Starting with large-scale syntenic blocks defined by the human–mouse and human–dog syntenic maps, we generated pair-wise alignments within these syntenic blocks using the PatternHunter program30. We then scanned 50-bp windows with 5-bp offset and calculated the fraction of aligning bases that were matches (discarding windows with fewer than 20 aligning bases). These percentage conservation values were locally normalized to the average conservation in the surrounding 5 Mb to generate Z-scores measuring divergence from the local average (0) for every window. We examined the joint empirical distribution of mouse and dog Z-scores for windows contained within ancestral repeat sequence (undergoing neutral evolution and believed to predate the mouse–human split) and windows overlapping coding exons (Supplementary Fig. S4a). Coding sequence is defined as all bases that are annotated as coding in any transcript. All analysis presented uses Ensembl31 genes on human build 35; analysis with both Ensembl and Broad annotations on build 34 yields substantially similar results (Supplementary Information).

We combined dog and mouse Z-scores to generate a ‘composite’ Z-score (see Supplementary Information). We estimated the distribution of composite Z-scores for selected sequence by decomposing the global distribution of Z-scores into two components: a ‘neutral distribution’ centred at zero and corresponding to the conservation scores for ancestral repeat sequences, and a ‘selected distribution’ consisting of the residual after subtraction of the neutral distribution (Supplementary Fig. S4b). Taking into account the relative fractions of the aligning windows in each distribution, we were able to assign a probability that a window at a given score is under purifying selection.

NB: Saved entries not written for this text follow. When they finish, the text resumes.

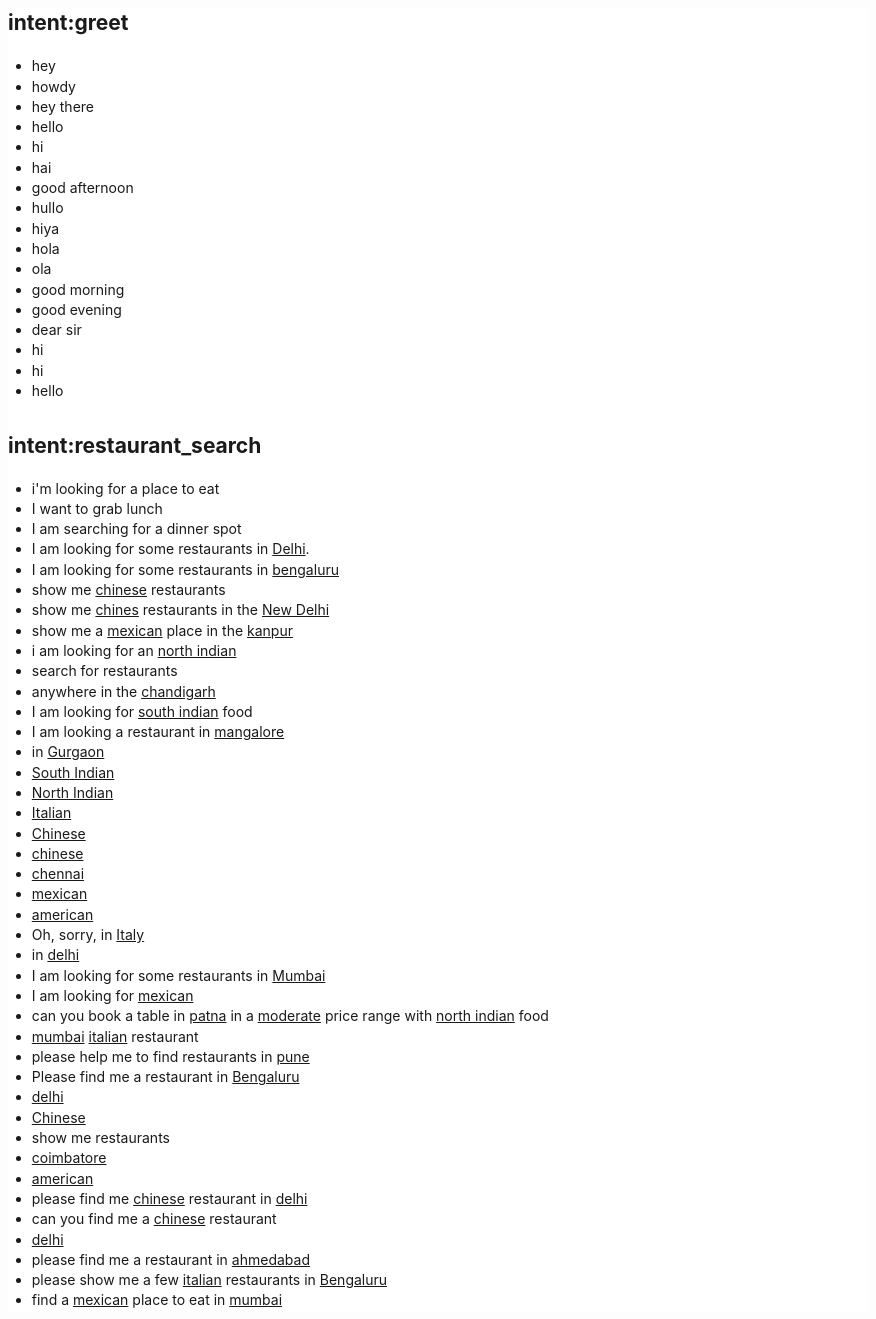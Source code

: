 ## intent:greet
- hey
- howdy
- hey there
- hello
- hi
- hai
- good afternoon
- hullo
- hiya
- hola
- ola
- good morning
- good evening
- dear sir
- hi
- hi
- hello

## intent:restaurant_search
- i'm looking for a place to eat
- I want to grab lunch
- I am searching for a dinner spot
- I am looking for some restaurants in [Delhi](location).
- I am looking for some restaurants in [bengaluru](location)
- show me [chinese](cuisine) restaurants
- show me [chines](cuisine:chinese) restaurants in the [New Delhi](location:Delhi)
- show me a [mexican](cuisine) place in the [kanpur](location)
- i am looking for an [north indian](cuisine)
- search for restaurants
- anywhere in the [chandigarh](location)
- I am looking for [south indian](cuisine) food
- I am looking a restaurant in [mangalore](location)
- in [Gurgaon](location)
- [South Indian](cuisine)
- [North Indian](cuisine)
- [Italian](cuisine)
- [Chinese](cuisine:chinese)
- [chinese](cuisine)
- [chennai](location)
- [mexican](cuisine)
- [american](cuisine)
- Oh, sorry, in [Italy](location)
- in [delhi](location)
- I am looking for some restaurants in [Mumbai](location)
- I am looking for [mexican](cuisine)
- can you book a table in [patna](location) in a [moderate](price:below_700) price range with [north indian](cuisine) food
- [mumbai](location) [italian](cuisine) restaurant
- please help me to find restaurants in [pune](location)
- Please find me a restaurant in [Bengaluru](location)
- [delhi](location)
- [Chinese](cuisine:chinese)
- show me restaurants
- [coimbatore](location)
- [american](cuisine)
- please find me [chinese](cuisine) restaurant in [delhi](location)
- can you find me a [chinese](cuisine) restaurant
- [delhi](location)
- please find me a restaurant in [ahmedabad](location)
- please show me a few [italian](cuisine) restaurants in [Bengaluru](location)
- find a [mexican](cuisine) place to eat in [mumbai](location)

We then divided the genome into non-overlapping 5-Mb windows. Within each such window, we counted the number of syntenic bases, the number of syntenic 50-bp windows, and the number of 50-bp windows under selection. The fraction of coding sequence (the explanatory variable in all regressions) was taken as the number of syntenic bases annotated as coding divided by the number of syntenic bases. The fraction under selection was calculated as the sum of all selection probabilities for all windows divided by the number of syntenic windows. If windows of only a certain class were considered, the probabilities were calculated only for windows in that class. We note that, on average, windows contained within coding exons scored only slightly higher than 0.67 probability of selection, owing to the large prior probability of neutrality. Thus, the slopes of all regressions are <1. For all analyses, we discarded any 5-Mb window with less than 4 Mb of syntenically assigned sequence (retaining >85% of all windows of non-zero euchromatic length). Similar results are obtained if the discarded windows are included, but the variance is higher.

Annotation

RefSeq (release 1), mammalian gene collection (MGC, 3 February 2003), dbEST and GenBank (29 December 2002) mRNAs were aligned to the genomic assembly using BLAT32. GenPept protein sequences (3 February 2003) were aligned using BLASTX33 and GeneWise34. All gene models were created manually using these aligned sequences as evidence, following HAWK2 (www.sanger.ac.uk/Info/workshops/hawk2) transcript type conventions. Gene models derived from aligned mRNA evidence were extended when possible using spliced EST evidence at the 5′ end and spliced and unspliced EST evidence in the 3′ untranslated region (UTR). Evidence was given relative priority as follows (high–low): RefSeq/MGC, GeneWise, other mRNAs, spliced ESTs and unspliced ESTs. We found CpG islands within 2-kb upstream and 1-kb downstream of the 5′ end of 73% of known category loci, which is somewhat higher than previous reports (in the range of 61–66%; cited in ref. 3, also refs 5–7).